TASK REQUIREMENTS: Copy all lines below that use the word "sharp".

TASK INPUT:

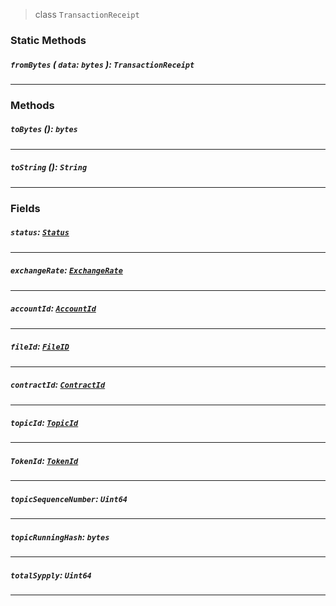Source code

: > class `TransactionReceipt`

### Static Methods

##### `fromBytes` ( `data`: `bytes` ): `TransactionReceipt`

---

### Methods

##### `toBytes` (): `bytes`

---

##### `toString` (): `String`

---

### Fields

##### `status`: [`Status`](reference/Status.md)

---

##### `exchangeRate`: [`ExchangeRate`](reference/ExchangeRate.md)

---

##### `accountId`: [`AccountId`](reference/cryptocurrency/AccountId.md)

---

##### `fileId`: [`FileID`](reference/file/FileId.md)

---

##### `contractId`: [`ContractId`](reference/contract/ContractId.md)

---

##### `topicId`: [`TopicId`](reference/consensus/TopicId.md)

---

##### `TokenId`: [`TokenId`](reference/token/TokenId.md)

---

##### `topicSequenceNumber`: `Uint64`

---

##### `topicRunningHash`: `bytes`

---

##### `totalSypply`: `Uint64`

---
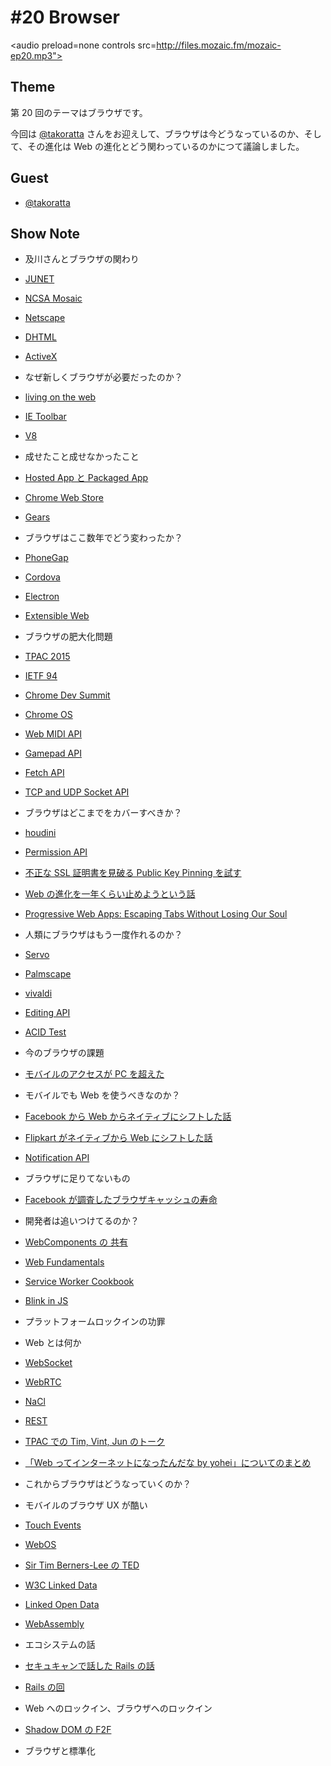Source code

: # #20 Browser

<audio preload=none controls src=http://files.mozaic.fm/mozaic-ep20.mp3"></audio>

## Theme

第 20 回のテーマはブラウザです。

今回は [@takoratta](https://twitter.com/takoratta) さんをお迎えして、ブラウザは今どうなっているのか、そして、その進化は Web の進化とどう関わっているのかにつて議論しました。


## Guest

- [@takoratta](https://twitter.com/takoratta)


## Show Note

- 及川さんとブラウザの関わり
 - [JUNET](http://t.umblr.com/redirect?z=https%3A%2F%2Fja.wikipedia.org%2Fwiki%2FJUNET&t=YjM0OWE5ODRlZWU4NjhjZjcyODM2NzQ4ZjY3N2FjMzY0YTRhZDk0ZSwwcTh4dTN3Nw%3D%3D)
 - [NCSA Mosaic](http://t.umblr.com/redirect?z=https%3A%2F%2Fja.wikipedia.org%2Fwiki%2FNCSA_Mosaic&t=OGE2OTQ0ZmYwY2E0NDRlOGFmYmJlMjVhMzk2NzU2YWFjZDAyYThmNiwwcTh4dTN3Nw%3D%3D)
 - [Netscape](http://t.umblr.com/redirect?z=https%3A%2F%2Fja.wikipedia.org%2Fwiki%2FNetscape%25E3%2582%25B7%25E3%2583%25AA%25E3%2583%25BC%25E3%2582%25BA&t=MzA4YWMwYmNiMWE1ZTVhMGI4MmY2ODBhM2ExMWY4NGZhOWNjZjA0NiwwcTh4dTN3Nw%3D%3D)
 - [DHTML](http://t.umblr.com/redirect?z=https%3A%2F%2Fja.wikipedia.org%2Fwiki%2F%25E3%2583%2580%25E3%2582%25A4%25E3%2583%258A%25E3%2583%259F%25E3%2583%2583%25E3%2582%25AFHTML&t=NTU3MWUwNDBjMjEwNjU2NWQ2ZmU4MDUwZWNmNDIxY2FkMTY1ZWQyNywwcTh4dTN3Nw%3D%3D)
 - [ActiveX](http://t.umblr.com/redirect?z=https%3A%2F%2Fja.wikipedia.org%2Fwiki%2FActiveX&t=ODNjZmVjN2FmZjZiNTcyNWIyMTIwNmI0MjQzYzU2Nzg2NTk3MDM3YywwcTh4dTN3Nw%3D%3D)

- なぜ新しくブラウザが必要だったのか？
 - [living on the web](http://t.umblr.com/redirect?z=http%3A%2F%2Fchrome.blogspot.jp%2F2011%2F01%2Fliving-on-web-with-chrome-web-store-and.html&t=OWI2NDlmMDU0YWM5MGI0MTY1NWZkMDgxYWEzN2Q2NDUxNTMwZTA2YSwwcTh4dTN3Nw%3D%3D)
 - [IE Toolbar](http://t.umblr.com/redirect?z=https%3A%2F%2Fwww.google.co.jp%2Fsearch%3Fq%3Die+toolbar%26tbm%3Disch&t=MTllM2M3MDQ0ODVjOTQ1NWIwYjhlZDRkNmZmYTA2ZTlkOTZmNmVjNSwwcTh4dTN3Nw%3D%3D)
 - [V8](http://t.umblr.com/redirect?z=https%3A%2F%2Fcode.google.com%2Fp%2Fv8%2F&t=YzdlNDkyOGNmZGVmZWFjY2RlMTBjNmU3NzgyMDM1OWVhZWZjYzYzYywwcTh4dTN3Nw%3D%3D)

- 成せたこと成せなかったこと
 - [Hosted App と Packaged App](http://t.umblr.com/redirect?z=https%3A%2F%2Fdeveloper.chrome.com%2Fwebstore%2Fchoosing&t=ZTQyNTIzZGVmNTQ3MWM5MmIxNzEzZjNhODU0ZWE5ZjVhOWRlNThkMCwwcTh4dTN3Nw%3D%3D)
 - [Chrome Web Store](http://t.umblr.com/redirect?z=https%3A%2F%2Fchrome.google.com%2Fwebstore&t=YWE1ODcwOTEzYTYzZjRkNDlhNjMxMGM1MzZiYzI2YWI1MjQ2ZmVhZSwwcTh4dTN3Nw%3D%3D)
 - [Gears](http://t.umblr.com/redirect?z=https%3A%2F%2Fcode.google.com%2Fp%2Fgears%2F&t=YWMyMTE4MDBhZjc3Mjc4ZmExYzVjYTlkYTkxZWE2MGE5NjYxZWNmNywwcTh4dTN3Nw%3D%3D)

- ブラウザはここ数年でどう変わったか？
 - [PhoneGap](http://t.umblr.com/redirect?z=http%3A%2F%2Fphonegap-fan.com%2F&t=ZDZmNjk1YzliYjU5YzMwYTk0MGVhNTFmNTI0ZTA0YWViMGM2MjE0NywwcTh4dTN3Nw%3D%3D)
 - [Cordova](http://t.umblr.com/redirect?z=https%3A%2F%2Fcordova.apache.org%2F&t=YTRhZWRiOTMwZjQ1OWU5ZjJmY2Q0ODE0ZTkwYWMyMmZmYjIyNzVkYywwcTh4dTN3Nw%3D%3D)
 - [Electron](http://t.umblr.com/redirect?z=http%3A%2F%2Felectron.atom.io%2F&t=M2Q0NzYzMmIxMmNjYTU4ZWQ4NjgxNzQ3NGQ5NWExOTRhOWVhNmViZCwwcTh4dTN3Nw%3D%3D)
 - [Extensible Web](http://t.umblr.com/redirect?z=https%3A%2F%2Fextensiblewebmanifesto.org%2F&t=OGM5MjM2MDU1NzMxNjRmYTY4N2M0MDgzODQ0ZTZiZjNiMDc1MGYyYiwwcTh4dTN3Nw%3D%3D)

- ブラウザの肥大化問題
 - [TPAC 2015](http://t.umblr.com/redirect?z=http%3A%2F%2Fwww.w3.org%2F2015%2F10%2FTPAC%2F&t=ODRhMmQ4ZjEzNTE1MTJjNzcwODYyZGQ2NmFlY2E4ZTMxMDY3MTQ5YywwcTh4dTN3Nw%3D%3D)
 - [IETF 94](http://t.umblr.com/redirect?z=https%3A%2F%2Fwww.ietf.org%2Fmeeting%2F94%2Findex.html&t=NWU4N2ExNmY1ZDkwNzk3ZTY0NWQ5ZjkyMTc0MWYxYjJmODYzODNiZCwwcTh4dTN3Nw%3D%3D)
 - [Chrome Dev Summit](http://t.umblr.com/redirect?z=https%3A%2F%2Fdeveloper.chrome.com%2Fdevsummit&t=YWJhNDY1NGM2MWQwNWZlYjE4YzQyNTI0YjNmMjU4OWZkMWZlN2M5YywwcTh4dTN3Nw%3D%3D)
 - [Chrome OS](http://t.umblr.com/redirect?z=http%3A%2F%2Fwww.chromium.org%2Fchromium-os&t=MDdhYWFjYTAyM2Q5MDYxNmYzZTQyODg5ZTYyZTE1MDZhMmU0ZDNhNiwwcTh4dTN3Nw%3D%3D)
 - [Web MIDI API](http://t.umblr.com/redirect?z=http%3A%2F%2Fwebaudio.github.io%2Fweb-midi-api%2F&t=MTFmNjY0MjNlMjU5OGVkZDBkODU4MGZlNzlkY2Q0YmEzYWYzMTQyZSwwcTh4dTN3Nw%3D%3D)
 - [Gamepad API](http://t.umblr.com/redirect?z=https%3A%2F%2Fw3c.github.io%2Fgamepad%2F&t=YmU3NTFlYWM2ODRmNWM0ZWFlNWU4OGFlYzg4OTBkMTU1ZTI2ODkyMiwwcTh4dTN3Nw%3D%3D)
 - [Fetch API](http://t.umblr.com/redirect?z=https%3A%2F%2Ffetch.spec.whatwg.org%2F&t=MTE3ZGE2MWQ3ZWY4MTM0ZTczZmEyYTBhMTI0ZDZlMjM2MjBkZGFkYSwwcTh4dTN3Nw%3D%3D)
 - [TCP and UDP Socket API](http://t.umblr.com/redirect?z=http%3A%2F%2Fwww.w3.org%2FTR%2Ftcp-udp-sockets%2F&t=YzBiNDAzNzAwYzg3ZmQzY2QxYTkwZDk2YWIxZjcyZDZmY2NmNzUxZSwwcTh4dTN3Nw%3D%3D)

- ブラウザはどこまでをカバーすべきか？
 - [houdini](http://t.umblr.com/redirect?z=https%3A%2F%2Fdrafts.css-houdini.org%2F&t=NDc5YjM5NmY1MjEzYmY0ZmZjMjk1ZTFkYmIyMWY0MmE5YWY1NDNjMCwwcTh4dTN3Nw%3D%3D)
 - [Permission API](http://t.umblr.com/redirect?z=https%3A%2F%2Fw3c.github.io%2Fpermissions%2F&t=NGNjNWI5MzZiZjgxNjZmYTA0MTI3ZTc3OWQ5N2U3NWRiZmJjZWE5OSwwcTh4dTN3Nw%3D%3D)
 - [不正な SSL 証明書を見破る Public Key Pinning を試す](http://t.umblr.com/redirect?z=http%3A%2F%2Fd.hatena.ne.jp%2Fjovi0608%2F20140902%2F1409635279&t=ZDNlYmQ3YzgxZDE1YTA1MjA1ODQyODkwMThkYTY0MWYyMGJmNzczZCwwcTh4dTN3Nw%3D%3D)
 - [Web の進化を一年くらい止めようという話](http://t.umblr.com/redirect?z=http%3A%2F%2Fwww.quirksmode.org%2Fblog%2Farchives%2F2015%2F07%2Fstop_pushing_th.html&t=NzA1MjJmMzMyN2Y2OTY4YmM0ZTM4NGJkNTY5MGM4YTJjOGQ0MWExYywwcTh4dTN3Nw%3D%3D)
 - [Progressive Web Apps: Escaping Tabs Without Losing Our Soul](http://t.umblr.com/redirect?z=https%3A%2F%2Finfrequently.org%2F2015%2F06%2Fprogressive-apps-escaping-tabs-without-losing-our-soul%2F&t=NWY5MjEyMDc2MTUwZGZkYzg3NTgzY2Y2MGE5YjA5MGQ2MzhlZTM5ZiwwcTh4dTN3Nw%3D%3D)

- 人類にブラウザはもう一度作れるのか？
 - [Servo](http://t.umblr.com/redirect?z=https%3A%2F%2Fgithub.com%2Fservo%2Fservo&t=ODQ3OTkwNjkyNmJmZWZjN2EwNzc5MmFjYWM4Y2VkNWY1OTU5MGI5MCwwcTh4dTN3Nw%3D%3D)
 - [Palmscape](http://t.umblr.com/redirect?z=http%3A%2F%2F&t=N2I4NTVjMWIzZDk3ZDcyZmYwMDY3MjE0YjU2OGZlMDU3NTNkMjVmNSwwcTh4dTN3Nw%3D%3D)
 - [vivaldi](http://t.umblr.com/redirect?z=https%3A%2F%2Fvivaldi.com%2F&t=NjBiNjVmZjBmYmVkNTcxY2FmNjc2MzFmYmYxOWExYTcwYjJkMWZmYywwcTh4dTN3Nw%3D%3D)
 - [Editing API](http://t.umblr.com/redirect?z=http%3A%2F%2Fw3c.github.io%2Fediting%2F&t=OTMwNDRjMmRmZjcwMjQ4MmNiYjcxYjUwZWM4MzJhZjc0MWI3NjJiYiwwcTh4dTN3Nw%3D%3D)
 - [ACID Test](http://t.umblr.com/redirect?z=http%3A%2F%2Facid3.acidtests.org%2F&t=YTgwYTFlNTBiMjA0ZWE5MDkyMTc0YWJmYTE1MzgwZjY4ZDZhOGEyMiwwcTh4dTN3Nw%3D%3D)

- 今のブラウザの課題
 - [モバイルのアクセスが PC を超えた](http://t.umblr.com/redirect?z=http%3A%2F%2Fadwords.blogspot.jp%2F2015%2F05%2Fbuilding-for-next-moment.html&t=ZWE2ZjUzYTc3YjgzOGUzYTJjYjIyYzBiODYyY2UzMWMwZjY5ZDcxMSwwcTh4dTN3Nw%3D%3D)

- モバイルでも Web を使うべきなのか？
 - [Facebook から Web からネイティブにシフトした話](http://t.umblr.com/redirect?z=http%3A%2F%2Ftechcrunch.com%2F2012%2F09%2F11%2Fmark-zuckerberg-our-biggest-mistake-with-mobile-was-betting-too-much-on-html5%2F&t=ZjQ1MjEyMWFlNWZkYTQxYTY4ZDc4YTI3M2I3NGVjY2Q5NDNjMzE3OCwwcTh4dTN3Nw%3D%3D)
 - [Flipkart がネイティブから Web にシフトした話](http://t.umblr.com/redirect?z=http%3A%2F%2Ftech-blog.flipkart.net%2F2015%2F11%2Fprogressive-web-app%2F&t=OTU2NzU0ZTA4NDFmZjc3ZjRiYzY5YzY3YWQ5ZDI2NjM3MDNkYzA3OSwwcTh4dTN3Nw%3D%3D)
 - [Notification API](http://t.umblr.com/redirect?z=https%3A%2F%2Fdvcs.w3.org%2Fhg%2Fnotifications%2Fraw-file%2Ftip%2FOverview.html&t=MWMyMDJkMjRlOTJmNjg4NzllMjI0ZmQzZDEzMDhhODNhZTlhMGM5NywwcTh4dTN3Nw%3D%3D)

- ブラウザに足りてないもの
 - [Facebook が調査したブラウザキャッシュの寿命](http://t.umblr.com/redirect?z=https%3A%2F%2Fcode.facebook.com%2Fposts%2F964122680272229%2Fweb-performance-cache-efficiency-exercise%2F&t=ODY1MWM1YzZkNTY2YTMxMTNhYWRmNGQwZTJlNDVhM2JjZTZkN2E1NiwwcTh4dTN3Nw%3D%3D)

- 開発者は追いつけてるのか？
 - [WebComponents の 共有](http://t.umblr.com/redirect?z=https%3A%2F%2Fcustomelements.io%2F&t=OGE4ZTdhNzZjZmE1NmEyOTAyYTUzNTAyZjQ3ODBiZjg0YzRiOWUzZiwwcTh4dTN3Nw%3D%3D)
 - [Web Fundamentals](http://t.umblr.com/redirect?z=https%3A%2F%2Fdevelopers.google.com%2Fweb%2Ffundamentals%2F&t=ZWIyZWY3NmI3YzE1YTllNTE1NzhlNjhhOWNkNzRiMTMyMjVlNGNiNSwwcTh4dTN3Nw%3D%3D)
 - [Service Worker Cookbook](http://t.umblr.com/redirect?z=https%3A%2F%2Fgithub.com%2Fmozilla%2Fserviceworker-cookbook&t=MTY2MTc0OGM3MDQwYzkwNzhjYWUzMDhhZTQ5MWJjMjQ3YWJmZTU4MCwwcTh4dTN3Nw%3D%3D)
 - [Blink in JS](http://t.umblr.com/redirect?z=https%3A%2F%2Fdocs.google.com%2Fpresentation%2Fd%2F1XvZdAF29Fgn19GCjDhHhlsECJAfOR49tpUFWrbtQAwU%2Fedit%3Fusp%3Dsharing&t=NzVhOTdhODhkNGY3ZmIzYTM1MzgzZTg3NzE0YTRlMWM5OTNhYTA0NCwwcTh4dTN3Nw%3D%3D)

- プラットフォームロックインの功罪

- Web とは何か
 - [WebSocket](http://t.umblr.com/redirect?z=https%3A%2F%2Ftools.ietf.org%2Fhtml%2Frfc6455&t=Yzk5YTUyNmVjOThjZjBlMmQ2YzNiNDdjOTY0YjhhOWFiNjc5NDEyMiwwcTh4dTN3Nw%3D%3D)
 - [WebRTC](http://t.umblr.com/redirect?z=http%3A%2F%2Fw3c.github.io%2Fwebrtc-pc%2F&t=ZTM2NjUyYjMxZjdhODg2MDFlZTdkYTE2YTBhMjA0YjU2Y2JkOTZjNiwwcTh4dTN3Nw%3D%3D)
 - [NaCl](http://t.umblr.com/redirect?z=https%3A%2F%2Fdeveloper.chrome.com%2Fnative-client%2Fnacl-and-pnacl&t=YzUxM2Q5ZjJkYjQ0OWRjOTEyOGE4YTI0NzA2NjdkZmUzNWVkNmJhMywwcTh4dTN3Nw%3D%3D)
 - [REST](http://t.umblr.com/redirect?z=http%3A%2F%2Fwww.ics.uci.edu%2F%7Efielding%2Fpubs%2Fdissertation%2Frest_arch_style.htm&t=MTMyMDY4M2E0YWUzZGRmZmJiYzFmYWNkYjRhNjExY2Y0YTMyMjg0ZCwwcTh4dTN3Nw%3D%3D)
 - [TPAC での Tim, Vint, Jun のトーク](http://t.umblr.com/redirect?z=http%3A%2F%2Fwww.w3.org%2F2015%2F10%2F27-tpac-minutes.html&t=YzZmZjVhOTU1YWIyZjI2MjA5ODEyZjMwMDYyNjFjZjk4NWQ0NTgwOSwwcTh4dTN3Nw%3D%3D)
 - [「Web ってインターネットになったんだな by yohei」についてのまとめ](http://t.umblr.com/redirect?z=http%3A%2F%2Fd.hatena.ne.jp%2Fnaoya%2F20130123%2F1358918510&t=MmZmNTcwMDUzYmM4OTVkNWVjMmJiOTIzNzRhZDI3NDdhMzZkNjVhZCwwcTh4dTN3Nw%3D%3D)

- これからブラウザはどうなっていくのか？
 - モバイルのブラウザ UX が酷い
 - [Touch Events](http://t.umblr.com/redirect?z=https%3A%2F%2Fw3c.github.io%2Ftouch-events%2F&t=ZGZlMWIxYzAwZTI1N2M1YTA2Yjc2YmVlNzlhODdkNWI3YTdlOWViMiwwcTh4dTN3Nw%3D%3D)
 - [WebOS](http://t.umblr.com/redirect?z=http%3A%2F%2Fwebos.org%2F&t=Y2UxNjkwZTFiYTRlZmJmZTlmZTJjNWY4MDI2OGJkZTVkYmUwZWFlZCwwcTh4dTN3Nw%3D%3D)
 - [Sir Tim Berners-Lee の TED](http://t.umblr.com/redirect?z=https%3A%2F%2Fwww.ted.com%2Ftalks%2Ftim_berners_lee_on_the_next_web%3Flanguage%3Dja&t=MDU3NjIyZGJhMjBhOGRkN2E3YjVjOGIzMGQ5MzdhMDU3ZmMwYTQ0MiwwcTh4dTN3Nw%3D%3D)
 - [W3C Linked Data](http://t.umblr.com/redirect?z=http%3A%2F%2Fwww.w3.org%2Fstandards%2Fsemanticweb%2Fdata&t=MWU2YTY4OTFhMWNiZjdiODI3MWQ4NTE3YmI0MDU3ZTFkYjBmZWVkNCwwcTh4dTN3Nw%3D%3D)
 - [Linked Open Data](http://t.umblr.com/redirect?z=http%3A%2F%2Fwww.w3.org%2FDesignIssues%2FLinkedData.html&t=N2U1YzNlM2I5NjExZGZmOTIxMDRkYTk3ZTA0NmRjODE4N2QwODRjYywwcTh4dTN3Nw%3D%3D)
 - [WebAssembly](http://t.umblr.com/redirect?z=https%3A%2F%2Fwww.w3.org%2Fcommunity%2Fwebassembly%2F&t=MzIxYWZjZGVhMDQ0ZWI2NWQxN2IyZGFjOGM4ZTAxNzNlNGZiYjE5ZiwwcTh4dTN3Nw%3D%3D)

- エコシステムの話
 - [セキュキャンで話した Rails の話](http://t.umblr.com/redirect?z=http%3A%2F%2Fqiita.com%2FJxck_%2Fitems%2Fec8e928f69d099b25764&t=ZWM2ZTVlOTUwZGRjYWJhOWUwOTQ2NGIzNzJkMjE1MDlhMjdkMmZlOSwwcTh4dTN3Nw%3D%3D)
 - [Rails の回](http://mozaic.fm/post/104575088493/12-rails)

- Web へのロックイン、ブラウザへのロックイン
 - [Shadow DOM の F2F](http://t.umblr.com/redirect?z=https%3A%2F%2Flists.w3.org%2FArchives%2FPublic%2Fpublic-webapps%2F2015JanMar%2F0661.html&t=NDg4ZjIwMDZlYzM1YTZkZWIyYTQzYjE2OWEyZTMyZWQxN2Y2NTc4ZiwwcTh4dTN3Nw%3D%3D)

- ブラウザと標準化
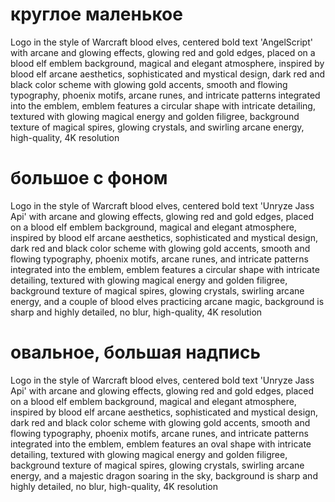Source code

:# круглое маленькое

Logo in the style of Warcraft blood elves, centered bold text 'AngelScript' with arcane and glowing effects, glowing red
and gold edges, placed on a blood elf emblem background, magical and elegant atmosphere, inspired by blood elf arcane
aesthetics, sophisticated and mystical design, dark red and black color scheme with glowing gold accents, smooth and
flowing typography, phoenix motifs, arcane runes, and intricate patterns integrated into the emblem, emblem features a
circular shape with intricate detailing, textured with glowing magical energy and golden filigree, background texture of
magical spires, glowing crystals, and swirling arcane energy, high-quality, 4K resolution

# большое с фоном

Logo in the style of Warcraft blood elves, centered bold text 'Unryze Jass Api' with arcane and glowing effects, glowing
red and gold edges, placed on a blood elf emblem background, magical and elegant atmosphere, inspired by blood elf
arcane aesthetics, sophisticated and mystical design, dark red and black color scheme with glowing gold accents, smooth
and flowing typography, phoenix motifs, arcane runes, and intricate patterns integrated into the emblem, emblem features
a circular shape with intricate detailing, textured with glowing magical energy and golden filigree, background texture
of magical spires, glowing crystals, swirling arcane energy, and a couple of blood elves practicing arcane magic,
background is sharp and highly detailed, no blur, high-quality, 4K resolution

# овальное, большая надпись

Logo in the style of Warcraft blood elves, centered bold text 'Unryze Jass Api' with arcane and glowing effects, glowing
red and gold edges, placed on a blood elf emblem background, magical and elegant atmosphere, inspired by blood elf
arcane aesthetics, sophisticated and mystical design, dark red and black color scheme with glowing gold accents, smooth
and flowing typography, phoenix motifs, arcane runes, and intricate patterns integrated into the emblem, emblem features
an oval shape with intricate detailing, textured with glowing magical energy and golden filigree, background texture of
magical spires, glowing crystals, swirling arcane energy, and a majestic dragon soaring in the sky, background is sharp
and highly detailed, no blur, high-quality, 4K resolution
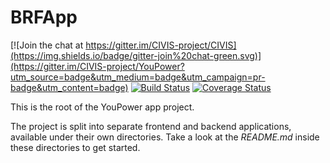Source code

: BRFApp
============

[![Join the chat at https://gitter.im/CIVIS-project/CIVIS](https://img.shields.io/badge/gitter-join%20chat-green.svg)](https://gitter.im/CIVIS-project/YouPower?utm_source=badge&utm_medium=badge&utm_campaign=pr-badge&utm_content=badge)
[![Build Status](https://travis-ci.org/CIVIS-project/YouPower.svg?branch=master)](https://travis-ci.org/CIVIS-project/YouPower)
[![Coverage Status](https://coveralls.io/repos/CIVIS-project/YouPower/badge.svg?branch=master)](https://coveralls.io/r/CIVIS-project/YouPower?branch=master)

This is the root of the YouPower app project.

The project is split into separate frontend and backend applications,
available under their own directories. Take a look at the *README.md*
inside these directories to get started.
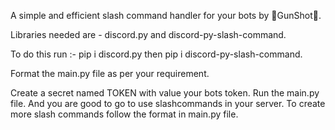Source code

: A simple and efficient slash command handler for your bots by 🔪GunShot🔪.

Libraries needed are - 
discord.py and discord-py-slash-command.

To do this run :- 
pip i discord.py
     then 
pip i discord-py-slash-command.

Format the main.py file as per your requirement.

Create a secret named TOKEN
with value your bots token. 
Run the main.py file.
And you are good to go to use slashcommands in your server.
To create more slash commands follow the format in main.py file.
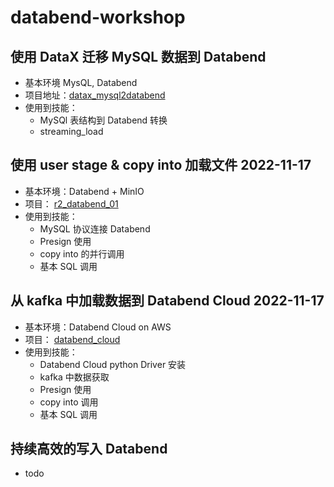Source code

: # databend-workshop


## 使用 DataX 迁移 MySQL 数据到 Databend 
-  基本环境 MysQL,  Databend
- 项目地址：[datax_mysql2databend](https://github.com/wubx/databend-workshop/tree/main/datax_mysql2databend)
-  使用到技能：
   - MySQl 表结构到 Databend 转换
   - streaming_load
## 使用 user stage  & copy into 加载文件 2022-11-17
- 基本环境：Databend + MinIO
- 项目： [r2_databend_01](./load_data/r2_databend_01)
- 使用到技能：
   - MySQL 协议连接 Databend
   - Presign 使用
   - copy into 的并行调用
   - 基本 SQL 调用

## 从 kafka 中加载数据到 Databend Cloud 2022-11-17
- 基本环境：Databend Cloud on AWS
- 项目： [databend_cloud](./load_data/databend_cloud)
- 使用到技能：
  - Databend Cloud python Driver 安装
  - kafka 中数据获取
  - Presign 使用
  - copy into 调用
  - 基本 SQL 调用
  
## 持续高效的写入 Databend

- todo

TASK SOLUTION:
background is sharp and highly detailed, no blur, high-quality, 4K resolution
magical spires, glowing crystals, swirling arcane energy, and a majestic dragon soaring in the sky, background is sharp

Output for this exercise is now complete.